• [Records for processing]
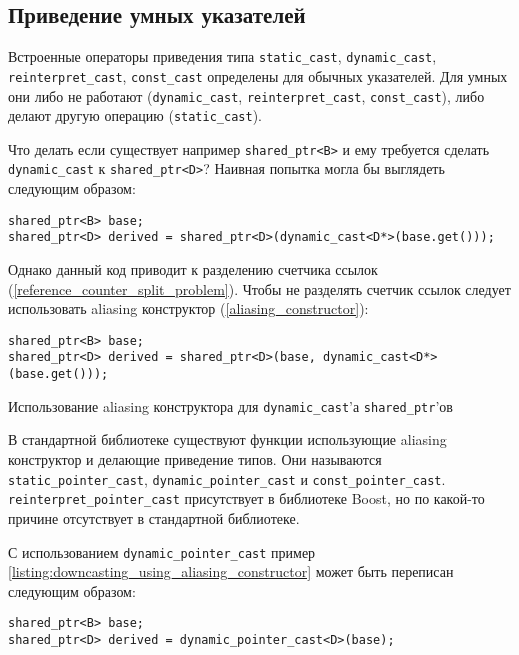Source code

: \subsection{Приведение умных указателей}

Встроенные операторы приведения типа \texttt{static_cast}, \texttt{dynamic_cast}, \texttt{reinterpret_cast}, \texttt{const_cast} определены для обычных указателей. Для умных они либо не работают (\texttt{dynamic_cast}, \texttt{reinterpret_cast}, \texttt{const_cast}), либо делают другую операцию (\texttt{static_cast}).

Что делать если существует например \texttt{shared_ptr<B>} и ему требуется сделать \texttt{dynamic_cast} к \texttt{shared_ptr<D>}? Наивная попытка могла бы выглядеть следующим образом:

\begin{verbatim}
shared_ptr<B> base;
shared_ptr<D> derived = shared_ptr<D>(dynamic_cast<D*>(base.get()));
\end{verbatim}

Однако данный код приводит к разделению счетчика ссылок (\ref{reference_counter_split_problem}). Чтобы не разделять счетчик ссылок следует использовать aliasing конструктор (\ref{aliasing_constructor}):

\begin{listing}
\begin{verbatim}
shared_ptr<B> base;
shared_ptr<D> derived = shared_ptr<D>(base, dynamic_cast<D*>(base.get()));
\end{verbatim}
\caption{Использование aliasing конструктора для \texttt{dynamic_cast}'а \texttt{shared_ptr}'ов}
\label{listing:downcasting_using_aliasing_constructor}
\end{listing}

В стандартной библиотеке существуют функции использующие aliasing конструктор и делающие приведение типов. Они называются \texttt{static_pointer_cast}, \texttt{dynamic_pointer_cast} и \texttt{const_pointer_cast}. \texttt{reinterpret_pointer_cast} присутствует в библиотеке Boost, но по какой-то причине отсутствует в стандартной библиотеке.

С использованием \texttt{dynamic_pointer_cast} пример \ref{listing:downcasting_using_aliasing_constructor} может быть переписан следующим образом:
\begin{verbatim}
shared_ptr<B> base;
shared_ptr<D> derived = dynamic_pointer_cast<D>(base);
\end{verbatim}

...

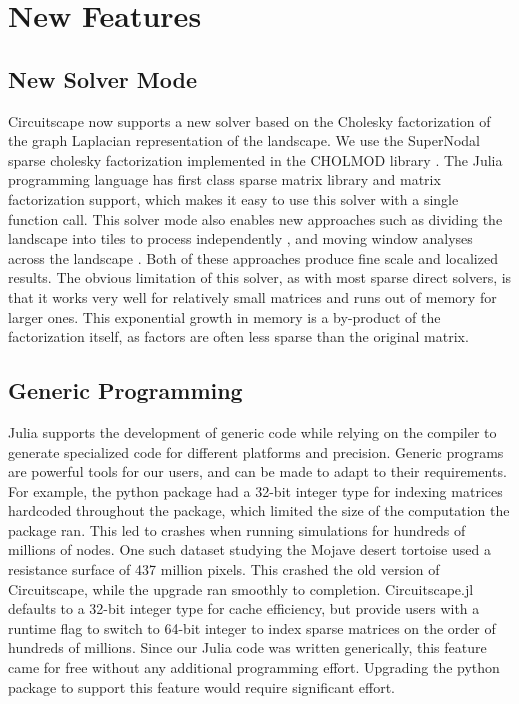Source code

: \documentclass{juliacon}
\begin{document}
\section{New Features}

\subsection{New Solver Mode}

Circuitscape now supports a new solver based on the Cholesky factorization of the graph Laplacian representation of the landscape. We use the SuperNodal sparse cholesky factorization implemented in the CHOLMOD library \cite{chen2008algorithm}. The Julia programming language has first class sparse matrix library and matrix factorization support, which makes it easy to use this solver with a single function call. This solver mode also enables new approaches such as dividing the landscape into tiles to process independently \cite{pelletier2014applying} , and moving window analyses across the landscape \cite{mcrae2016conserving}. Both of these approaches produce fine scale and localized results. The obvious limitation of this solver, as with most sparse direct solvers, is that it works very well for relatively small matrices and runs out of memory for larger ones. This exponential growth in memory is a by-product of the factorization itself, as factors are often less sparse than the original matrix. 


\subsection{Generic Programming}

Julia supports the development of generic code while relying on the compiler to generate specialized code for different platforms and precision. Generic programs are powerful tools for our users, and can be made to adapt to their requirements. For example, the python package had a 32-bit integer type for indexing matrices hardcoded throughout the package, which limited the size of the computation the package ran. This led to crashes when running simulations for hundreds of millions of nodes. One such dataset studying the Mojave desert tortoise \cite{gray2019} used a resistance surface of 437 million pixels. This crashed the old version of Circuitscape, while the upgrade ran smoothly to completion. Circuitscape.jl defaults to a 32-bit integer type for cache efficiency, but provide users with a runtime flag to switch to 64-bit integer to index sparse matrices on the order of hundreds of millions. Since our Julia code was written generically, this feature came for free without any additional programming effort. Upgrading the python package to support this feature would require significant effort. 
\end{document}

• [Exercise instructions]
Go line by line through the data above and report each one that holds the string "listing".

• [Answer area]
\begin{listing}
\label{listing:downcasting_using_aliasing_constructor}
\end{listing}
С использованием \texttt{dynamic_pointer_cast} пример \ref{listing:downcasting_using_aliasing_constructor} может быть переписан следующим образом:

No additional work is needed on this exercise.